On the hearing in the trial court the claim was allowed as a claim coming within the fifth class under section 70 of the Administration Act of Illinois, Cahill’s St. ch. 3, if 71. That part of this section which is applicable to this case reads as follows:

“Where the deceased has received money in trust for any purpose, his executor or administrator shall pay out of his estate the amount thus received and not, accounted for.”

It is insisted by counsel for the" estate that, firstly, this transaction did not in fact create a trust but was a mere business transaction and consequently the claim against the estate should have been classified under the sixth section of the Administration Act, Cahill’s St. ch. 3, if 71, which is applicable to all other debts and demands of any kind or character whatsoever; and, secondly, that this is not such a trust as was intended by this particular section of the Administration Act.

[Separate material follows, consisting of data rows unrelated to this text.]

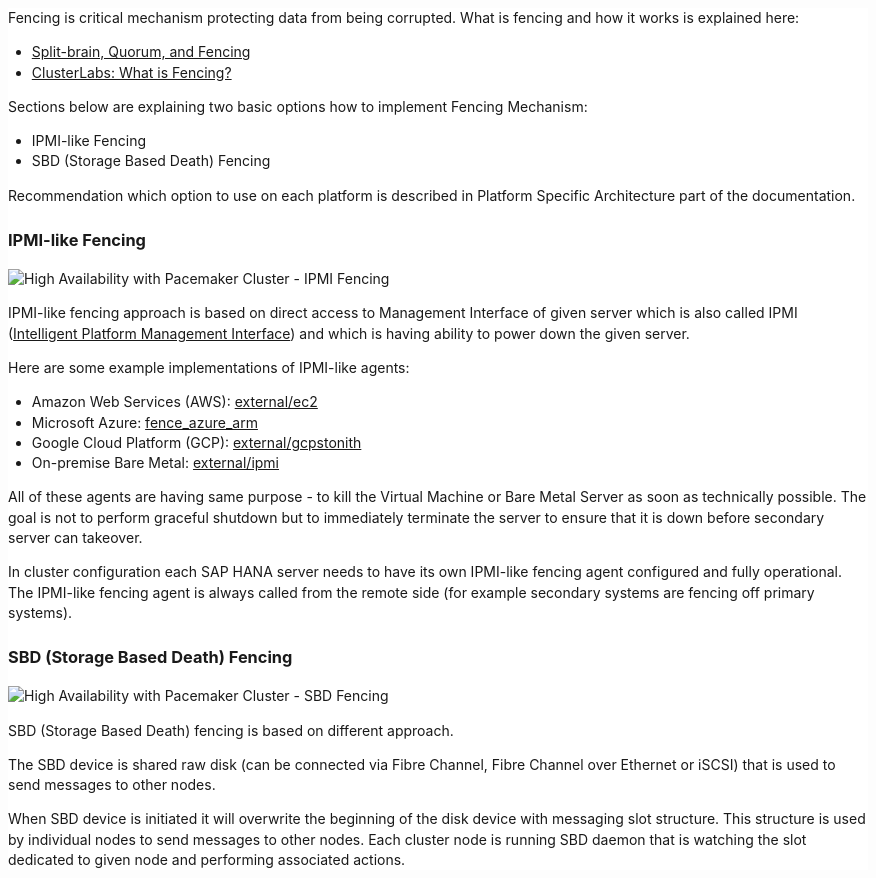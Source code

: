 Fencing is critical mechanism protecting data from being corrupted. What is fencing and how it works is explained here:

- [Split-brain, Quorum, and Fencing](https://techthoughts.typepad.com/managing_computers/2007/10/split-brain-quo.html)
- [ClusterLabs: What is Fencing?](https://clusterlabs.org/pacemaker/doc/en-US/Pacemaker/2.0/html-single/Clusters_from_Scratch/index.html#_what_is_fencing)

Sections below are explaining two basic options how to implement Fencing Mechanism:

- IPMI-like Fencing
- SBD (Storage Based Death) Fencing

Recommendation which option to use on each platform is described in Platform Specific Architecture part of the documentation.

### IPMI-like Fencing

![High Availability with Pacemaker Cluster - IPMI Fencing](../../images/arch-ha-simple-ipmi.png)

IPMI-like fencing approach is based on direct access to Management Interface of given server which is also called IPMI ([Intelligent Platform Management Interface](https://en.wikipedia.org/wiki/Intelligent_Platform_Management_Interface)) and which is having ability to power down the given server.

Here are some example implementations of IPMI-like agents:

- Amazon Web Services (AWS): [external/ec2](https://github.com/ClusterLabs/cluster-glue/blob/master/lib/plugins/stonith/external/ec2)
- Microsoft Azure: [fence_azure_arm](https://github.com/ClusterLabs/fence-agents/blob/master/agents/azure_arm/fence_azure_arm.py)
- Google Cloud Platform (GCP): [external/gcpstonith](https://storage.googleapis.com/sapdeploy/pacemaker-gcp/gcpstonith)
- On-premise Bare Metal: [external/ipmi](https://github.com/ClusterLabs/cluster-glue/blob/master/lib/plugins/stonith/external/ipmi)

All of these agents are having same purpose - to kill the Virtual Machine or Bare Metal Server as soon as technically possible. The goal is not to perform graceful shutdown but to immediately terminate the server to ensure that it is down before secondary server can takeover.

In cluster configuration each SAP HANA server needs to have its own IPMI-like fencing agent configured and fully operational. The IPMI-like fencing agent is always called from the remote side (for example secondary systems are fencing off primary systems).

### SBD (Storage Based Death) Fencing

![High Availability with Pacemaker Cluster - SBD Fencing](../../images/arch-ha-simple-sbd.png)

SBD (Storage Based Death) fencing is based on different approach.

The SBD device is shared raw disk (can be connected via Fibre Channel, Fibre Channel over Ethernet or iSCSI) that is used to send messages to other nodes.

When SBD device is initiated it will overwrite the beginning of the disk device with messaging slot structure. This structure is used by individual nodes to send messages to other nodes. Each cluster node is running SBD daemon that is watching the slot dedicated to given node and performing associated actions.
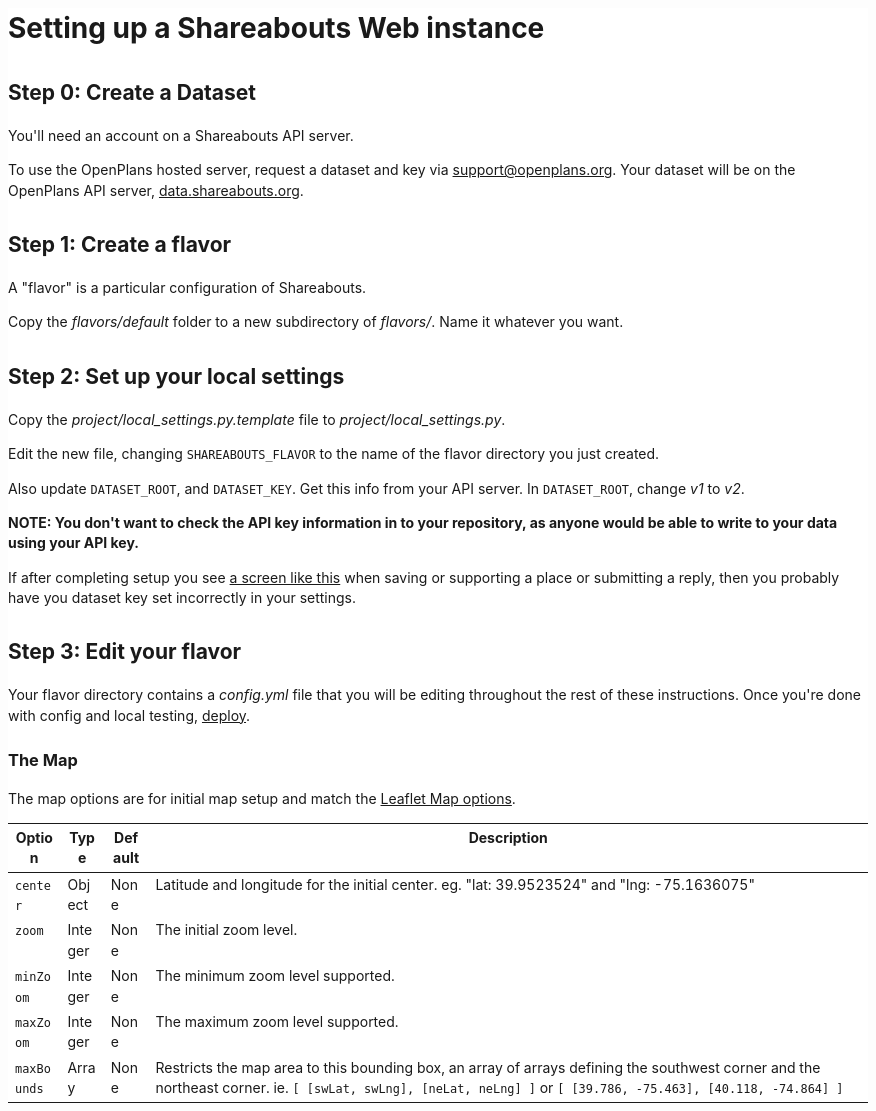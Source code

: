 Setting up a Shareabouts Web instance
=====================================

Step 0: Create a Dataset
------------------------

You'll need an account on a Shareabouts API server.

To use the OpenPlans hosted server, request a dataset and key via support@openplans.org. Your dataset will be on the OpenPlans API server,
[data.shareabouts.org](http://data.shareabouts.org).

Step 1: Create a flavor
-----------------------

A "flavor" is a particular configuration of Shareabouts.

Copy the *flavors/default* folder to a new subdirectory
of *flavors/*.  Name it whatever you want.


Step 2: Set up your local settings
-----------------------

Copy the *project/local_settings.py.template* file to
*project/local_settings.py*.

Edit the new file, changing `SHAREABOUTS_FLAVOR` to the name of the flavor directory you just
created.

Also update `DATASET_ROOT`, and `DATASET_KEY`. Get this info from your API server. In `DATASET_ROOT`, change _v1_ to _v2_.

**NOTE: You don't want to check the API key information in to your
repository, as anyone would be able to write to your data using your
API key.**

If after completing setup you see [a screen like this](https://f.cloud.github.com/assets/146749/1627911/d5e82492-56fe-11e3-89d7-9d6b35f10c6b.png) when saving or supporting a place or submitting a reply, then you probably have you dataset key set incorrectly in your settings.


Step 3: Edit your flavor
-----------------------

Your flavor directory contains a *config.yml* file that you will be
editing throughout the rest of these instructions. Once you're done with config and local testing,
[deploy](https://github.com/openplans/shareabouts/blob/master/doc/DEPLOY.md).

### The Map

The map options are for initial map setup and match the [Leaflet Map
options](http://leafletjs.com/reference.html#map-options).


Option       |Type      |Default   |Description
-------------|----------|----------|-----------
`center`     |Object    |None      |Latitude and longitude for the initial center. eg. "lat: 39.9523524" and "lng: -75.1636075"
`zoom`       |Integer   |None      |The initial zoom level.
`minZoom`    |Integer   |None      |The minimum zoom level supported.
`maxZoom`    |Integer   |None      |The maximum zoom level supported.
`maxBounds`  |Array     |None      |Restricts the map area to this bounding box, an array of arrays defining the southwest corner and the northeast corner. ie. `[ [swLat, swLng], [neLat, neLng] ]` or `[ [39.786, -75.463], [40.118, -74.864] ]`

Our attention has been called to a number of cases involving transactions with banks, where the banks agreed to transmit, at the request of depositors, moneys to the depositors’ credit in banks in foreign countries. In this connection counsel cite the cases of Beecher v. Cosmopolitan Trust Co., 239 Mass. 48, and Legniti v. Mechanics’ & Metals Nat. Bank of New York, 230 N. Y. 415. In the Massachusetts case it appears that the bank involved had a correspondent at the point in Europe where the delivery was to be made and that, as a matter of fact, the Cosmopolitan Trust Company had a credit with said bank and had drawn against that credit in satisfaction of the claim of Beecher, so that the transaction was a business transaction transferring a credit from one bank to another. The court in its opinion says that there being no contention that the trust arose through the fraud or bad. faith of the company or its officers in receiving the money of the plaintiff with knowledge of its insolvency, the argument that there was a trust created by the delivery of the money to the trust company for remittance must stand or fall upon the facts, or the absence of fact, that the money was received by the defendant trust company as a special deposit for transmission tó its correspondent bank in Roumania. We do not believe that the principles involved in that case are applicable to the facts disclosed by the evidence in the case at bar.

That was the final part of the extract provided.